Se llamaba León Felipe Camino, una manera de presentarse ante el mundo, con hábito de peregrino o de pastor de ovejas e incluso de lobos. Pero así lo hicieron nacer sus padres sin saber que se haría un poeta del viento, del exilio y de los caminantes. Lo conocí en el café Sorrento a un costado del cine Trans Lux Prado (en Avenida Juárez, frente a la Alameda), y él asentaba su corpachón barbado y calvo como una montaña lisa más una mirada que siempre parecía ser penetrante. En ese café tenía su tertulia en la que destacaban los seres más impensables en torno de él: toreros, médicos, poetas, ensayistas y un profesor del arte de tocar las castañuelas, que tenía un nombre aparentemente científico como cocatología, o algo así. Era esperable y lógico que la figura del poeta central tomara un aire de reunión patriarcal. Ahí, León, al que siempre vi sentado, se instituía en padre apóstol y con una voz admirable de grueso tono y de alto vuelo decía su poema silabeando: “Nadie fue ayer,/ ni va hoy,/ ni irá mañana/ hacia Dios/ por este mismo camino/ que yo voy./ Para cada hombre guarda/ un rayo nuevo de luz el sol…/ y un camino virgen/ Dios”.

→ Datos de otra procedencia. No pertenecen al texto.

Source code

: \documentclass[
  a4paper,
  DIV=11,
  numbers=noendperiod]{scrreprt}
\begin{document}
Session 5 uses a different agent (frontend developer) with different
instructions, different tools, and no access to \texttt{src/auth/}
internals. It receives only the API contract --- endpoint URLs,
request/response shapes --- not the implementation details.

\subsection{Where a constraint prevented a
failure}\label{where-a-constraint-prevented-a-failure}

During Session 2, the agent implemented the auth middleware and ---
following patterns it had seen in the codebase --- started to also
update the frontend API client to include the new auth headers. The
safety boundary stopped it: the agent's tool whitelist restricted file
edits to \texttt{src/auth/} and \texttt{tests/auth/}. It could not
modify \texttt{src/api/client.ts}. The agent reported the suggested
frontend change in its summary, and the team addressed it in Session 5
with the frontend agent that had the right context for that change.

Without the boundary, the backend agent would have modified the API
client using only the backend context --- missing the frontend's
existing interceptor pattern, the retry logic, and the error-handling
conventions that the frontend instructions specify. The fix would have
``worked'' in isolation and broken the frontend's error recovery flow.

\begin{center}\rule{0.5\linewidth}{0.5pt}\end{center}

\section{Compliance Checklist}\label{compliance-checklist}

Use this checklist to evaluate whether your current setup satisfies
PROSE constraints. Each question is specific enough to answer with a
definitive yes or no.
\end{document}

Sin embargo, en su apellido mismo, no sé si paterno o materno, pues Felipe podría ser apellido, creaba alrededor suyo una muestra de evidencia pastoral y patriarcal, pero con una soberanía indudable. Durante muchos años hubo en un rincón del café (hoy desaparecido con el cine mismo) una placa que fijaba la presencia fantasmal del poeta: “El lagarto/ se mece con el columpio del cangilón y pasa por la luz y el subterráneo/ con un tiempo y ritmo poemáticos.../ ¡Eh! ¡Alto!/ El poema también es un lagarto,/ y el poeta, el gran emperador de los lagartos./ Y yo digo ahora, aquí, colgado/ del péndulo que oscila entre los mundos que separan la rendija entreabierta de mis párpados/ aquí y ahora —sacad el reloj— a las tres, con el pico rojinegro del gallo”.
Y de pronto surgía una palabrota que estallaba como una granada de mano dentro de un aura poética, “y si nos equivocáramos y dijéramos del coro al caño y exclamáramos: ‘¡coño, si nos hemos equivocado!’ ”. Así, León, sentado al pie de un viejo olmo y acentuando su figura bíblica, ponía esa grosería como un contradictorio estallido de luz que elevaba todo el largo poema a una altura casi alucinante.
Lo traté en el Sorrento durante años participando de la admiración, la casi adoración que lo circundaba como una luz otoñal a la vera de un camino junto a una iglesia en ruinas que repentinamente estallaría en llamas. Y le oí la confesión inesperada de que su carrera de poeta había comenzado en una prisión de Santander, por causa de un robo pequeño en una farmacia, de lo cual derivó que para combatir el aburrimiento hubiera empezado a escribir los versos que se le ocurrían sin ilación pero que iban formando poco a poco un poema entero. Mi santandinidez le agradecía esa manera de inscribirse en mi mundo adolescente, pues yo creo que si hubiera vivido mucho en mi lugar de nacimiento me hubiera sentido emocionado y orgulloso de estar junto a un pequeño dios de los caminos.